* [Aim of the task]: Your answer must restate the listing below word for word and contain no images.

* [Given data]:
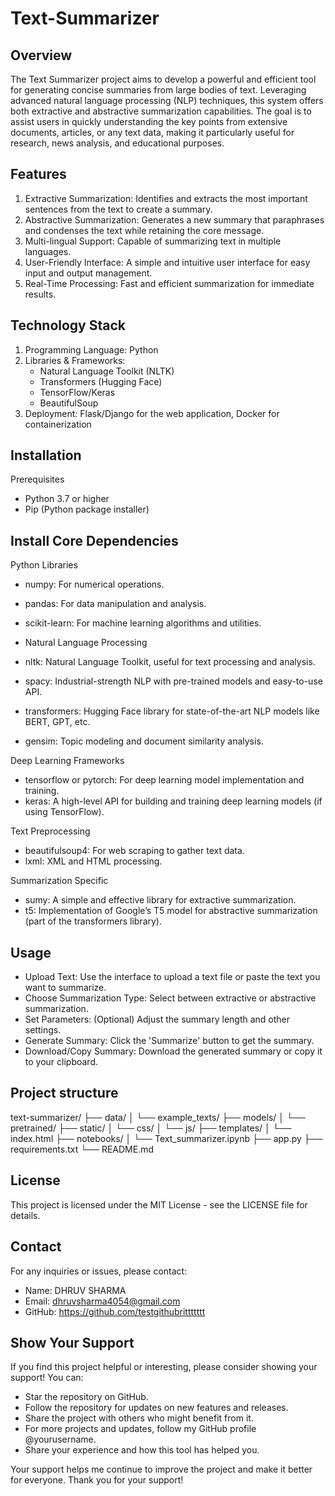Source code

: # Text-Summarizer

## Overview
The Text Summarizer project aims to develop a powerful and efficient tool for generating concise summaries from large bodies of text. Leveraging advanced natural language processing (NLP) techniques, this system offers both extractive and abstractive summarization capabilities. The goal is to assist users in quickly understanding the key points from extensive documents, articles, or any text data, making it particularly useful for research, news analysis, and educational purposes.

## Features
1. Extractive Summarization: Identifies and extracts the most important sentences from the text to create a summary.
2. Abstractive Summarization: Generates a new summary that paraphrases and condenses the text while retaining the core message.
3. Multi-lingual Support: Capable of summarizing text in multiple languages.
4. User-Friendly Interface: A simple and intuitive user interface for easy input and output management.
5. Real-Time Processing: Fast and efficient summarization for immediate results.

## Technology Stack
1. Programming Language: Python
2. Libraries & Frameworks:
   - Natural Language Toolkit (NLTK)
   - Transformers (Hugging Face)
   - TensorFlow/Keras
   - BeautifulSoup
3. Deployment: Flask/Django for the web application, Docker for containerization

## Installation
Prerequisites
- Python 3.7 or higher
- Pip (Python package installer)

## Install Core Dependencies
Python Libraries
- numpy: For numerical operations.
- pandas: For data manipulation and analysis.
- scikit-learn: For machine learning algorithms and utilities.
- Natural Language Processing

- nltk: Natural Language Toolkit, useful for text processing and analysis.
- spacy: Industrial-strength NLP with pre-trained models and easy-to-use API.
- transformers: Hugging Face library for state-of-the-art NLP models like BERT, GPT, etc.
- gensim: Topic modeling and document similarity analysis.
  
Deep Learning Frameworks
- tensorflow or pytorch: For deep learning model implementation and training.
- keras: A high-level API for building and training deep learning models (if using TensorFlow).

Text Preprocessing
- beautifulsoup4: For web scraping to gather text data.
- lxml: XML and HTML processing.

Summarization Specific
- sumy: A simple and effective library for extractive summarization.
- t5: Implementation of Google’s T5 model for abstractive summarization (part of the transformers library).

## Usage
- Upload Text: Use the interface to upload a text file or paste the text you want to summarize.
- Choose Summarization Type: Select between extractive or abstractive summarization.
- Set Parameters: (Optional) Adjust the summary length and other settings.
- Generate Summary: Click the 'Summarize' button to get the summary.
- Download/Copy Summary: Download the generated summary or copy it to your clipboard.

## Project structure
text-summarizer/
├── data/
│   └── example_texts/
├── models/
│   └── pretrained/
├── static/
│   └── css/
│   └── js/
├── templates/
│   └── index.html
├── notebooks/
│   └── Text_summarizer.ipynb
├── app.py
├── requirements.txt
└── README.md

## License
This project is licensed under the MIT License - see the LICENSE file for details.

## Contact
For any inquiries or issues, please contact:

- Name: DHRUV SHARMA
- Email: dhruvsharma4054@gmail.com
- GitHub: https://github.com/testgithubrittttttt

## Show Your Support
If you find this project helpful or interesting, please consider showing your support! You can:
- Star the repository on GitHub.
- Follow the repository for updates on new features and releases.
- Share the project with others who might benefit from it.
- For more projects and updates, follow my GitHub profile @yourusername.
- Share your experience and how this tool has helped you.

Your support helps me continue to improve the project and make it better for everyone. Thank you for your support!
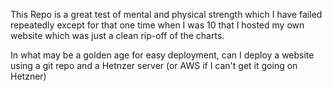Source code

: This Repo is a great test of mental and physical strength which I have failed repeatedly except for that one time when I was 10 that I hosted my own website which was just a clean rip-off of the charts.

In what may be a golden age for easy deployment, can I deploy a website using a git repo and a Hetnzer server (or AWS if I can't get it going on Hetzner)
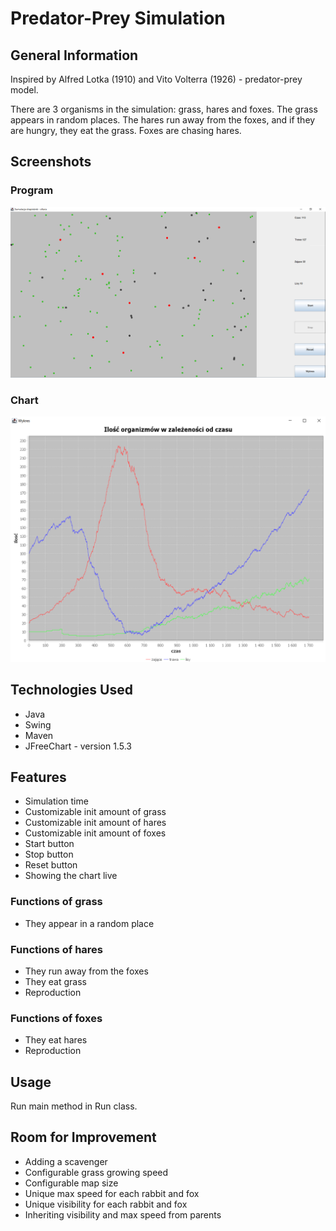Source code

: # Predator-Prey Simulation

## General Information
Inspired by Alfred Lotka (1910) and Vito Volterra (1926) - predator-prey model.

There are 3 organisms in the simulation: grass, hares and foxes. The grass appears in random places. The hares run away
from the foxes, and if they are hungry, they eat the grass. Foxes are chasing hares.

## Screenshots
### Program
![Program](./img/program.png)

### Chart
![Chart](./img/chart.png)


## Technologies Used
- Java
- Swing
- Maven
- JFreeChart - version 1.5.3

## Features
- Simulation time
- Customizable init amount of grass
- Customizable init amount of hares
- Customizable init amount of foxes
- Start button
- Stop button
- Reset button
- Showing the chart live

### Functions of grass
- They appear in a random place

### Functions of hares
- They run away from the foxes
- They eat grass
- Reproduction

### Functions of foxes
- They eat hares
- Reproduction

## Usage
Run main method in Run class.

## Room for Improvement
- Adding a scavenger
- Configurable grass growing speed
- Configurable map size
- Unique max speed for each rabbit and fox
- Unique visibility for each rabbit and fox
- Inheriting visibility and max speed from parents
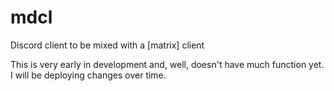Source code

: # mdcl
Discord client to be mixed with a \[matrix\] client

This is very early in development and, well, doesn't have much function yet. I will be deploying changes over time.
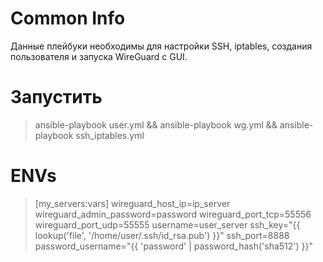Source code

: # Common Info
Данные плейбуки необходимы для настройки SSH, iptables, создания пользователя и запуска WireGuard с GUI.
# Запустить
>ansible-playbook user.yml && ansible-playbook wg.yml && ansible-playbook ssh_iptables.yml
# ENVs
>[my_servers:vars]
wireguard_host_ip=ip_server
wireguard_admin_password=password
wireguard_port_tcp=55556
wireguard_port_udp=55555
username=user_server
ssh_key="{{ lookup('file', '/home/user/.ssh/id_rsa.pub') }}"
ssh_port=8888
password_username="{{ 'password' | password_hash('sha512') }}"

* [Answer space]:
Source code

: # Text-Summarizer

## Overview
The Text Summarizer project aims to develop a powerful and efficient tool for generating concise summaries from large bodies of text. Leveraging advanced natural language processing (NLP) techniques, this system offers both extractive and abstractive summarization capabilities. The goal is to assist users in quickly understanding the key points from extensive documents, articles, or any text data, making it particularly useful for research, news analysis, and educational purposes.

## Features
1. Extractive Summarization: Identifies and extracts the most important sentences from the text to create a summary.
2. Abstractive Summarization: Generates a new summary that paraphrases and condenses the text while retaining the core message.
3. Multi-lingual Support: Capable of summarizing text in multiple languages.
4. User-Friendly Interface: A simple and intuitive user interface for easy input and output management.
5. Real-Time Processing: Fast and efficient summarization for immediate results.

## Technology Stack
1. Programming Language: Python
2. Libraries & Frameworks:
   - Natural Language Toolkit (NLTK)
   - Transformers (Hugging Face)
   - TensorFlow/Keras
   - BeautifulSoup
3. Deployment: Flask/Django for the web application, Docker for containerization

## Installation
Prerequisites
- Python 3.7 or higher
- Pip (Python package installer)

## Install Core Dependencies
Python Libraries
- numpy: For numerical operations.
- pandas: For data manipulation and analysis.
- scikit-learn: For machine learning algorithms and utilities.
- Natural Language Processing

- nltk: Natural Language Toolkit, useful for text processing and analysis.
- spacy: Industrial-strength NLP with pre-trained models and easy-to-use API.
- transformers: Hugging Face library for state-of-the-art NLP models like BERT, GPT, etc.
- gensim: Topic modeling and document similarity analysis.
  
Deep Learning Frameworks
- tensorflow or pytorch: For deep learning model implementation and training.
- keras: A high-level API for building and training deep learning models (if using TensorFlow).

Text Preprocessing
- beautifulsoup4: For web scraping to gather text data.
- lxml: XML and HTML processing.

Summarization Specific
- sumy: A simple and effective library for extractive summarization.
- t5: Implementation of Google’s T5 model for abstractive summarization (part of the transformers library).

## Usage
- Upload Text: Use the interface to upload a text file or paste the text you want to summarize.
- Choose Summarization Type: Select between extractive or abstractive summarization.
- Set Parameters: (Optional) Adjust the summary length and other settings.
- Generate Summary: Click the 'Summarize' button to get the summary.
- Download/Copy Summary: Download the generated summary or copy it to your clipboard.

## Project structure
text-summarizer/
├── data/
│   └── example_texts/
├── models/
│   └── pretrained/
├── static/
│   └── css/
│   └── js/
├── templates/
│   └── index.html
├── notebooks/
│   └── Text_summarizer.ipynb
├── app.py
├── requirements.txt
└── README.md

## License
This project is licensed under the MIT License - see the LICENSE file for details.

## Contact
For any inquiries or issues, please contact:

- Name: DHRUV SHARMA
- Email: dhruvsharma4054@gmail.com
- GitHub: https://github.com/testgithubrittttttt

## Show Your Support
If you find this project helpful or interesting, please consider showing your support! You can:
- Star the repository on GitHub.
- Follow the repository for updates on new features and releases.
- Share the project with others who might benefit from it.
- For more projects and updates, follow my GitHub profile @yourusername.
- Share your experience and how this tool has helped you.

Your support helps me continue to improve the project and make it better for everyone. Thank you for your support!
Source code

: This Repo is a great test of mental and physical strength which I have failed repeatedly except for that one time when I was 10 that I hosted my own website which was just a clean rip-off of the charts.

In what may be a golden age for easy deployment, can I deploy a website using a git repo and a Hetnzer server (or AWS if I can't get it going on Hetzner)
Source code

: # Predator-Prey Simulation

## General Information
Inspired by Alfred Lotka (1910) and Vito Volterra (1926) - predator-prey model.

There are 3 organisms in the simulation: grass, hares and foxes. The grass appears in random places. The hares run away
from the foxes, and if they are hungry, they eat the grass. Foxes are chasing hares.

## Screenshots
### Program
![Program](./img/program.png)

### Chart
![Chart](./img/chart.png)


## Technologies Used
- Java
- Swing
- Maven
- JFreeChart - version 1.5.3

## Features
- Simulation time
- Customizable init amount of grass
- Customizable init amount of hares
- Customizable init amount of foxes
- Start button
- Stop button
- Reset button
- Showing the chart live

### Functions of grass
- They appear in a random place

### Functions of hares
- They run away from the foxes
- They eat grass
- Reproduction

### Functions of foxes
- They eat hares
- Reproduction

## Usage
Run main method in Run class.

## Room for Improvement
- Adding a scavenger
- Configurable grass growing speed
- Configurable map size
- Unique max speed for each rabbit and fox
- Unique visibility for each rabbit and fox
- Inheriting visibility and max speed from parents
Source code

: # mdcl
Discord client to be mixed with a \[matrix\] client

This is very early in development and, well, doesn't have much function yet. I will be deploying changes over time.
Source code

: # Common Info
Данные плейбуки необходимы для настройки SSH, iptables, создания пользователя и запуска WireGuard с GUI.
# Запустить
>ansible-playbook user.yml && ansible-playbook wg.yml && ansible-playbook ssh_iptables.yml
# ENVs
>[my_servers:vars]
wireguard_host_ip=ip_server
wireguard_admin_password=password
wireguard_port_tcp=55556
wireguard_port_udp=55555
username=user_server
ssh_key="{{ lookup('file', '/home/user/.ssh/id_rsa.pub') }}"
ssh_port=8888
password_username="{{ 'password' | password_hash('sha512') }}"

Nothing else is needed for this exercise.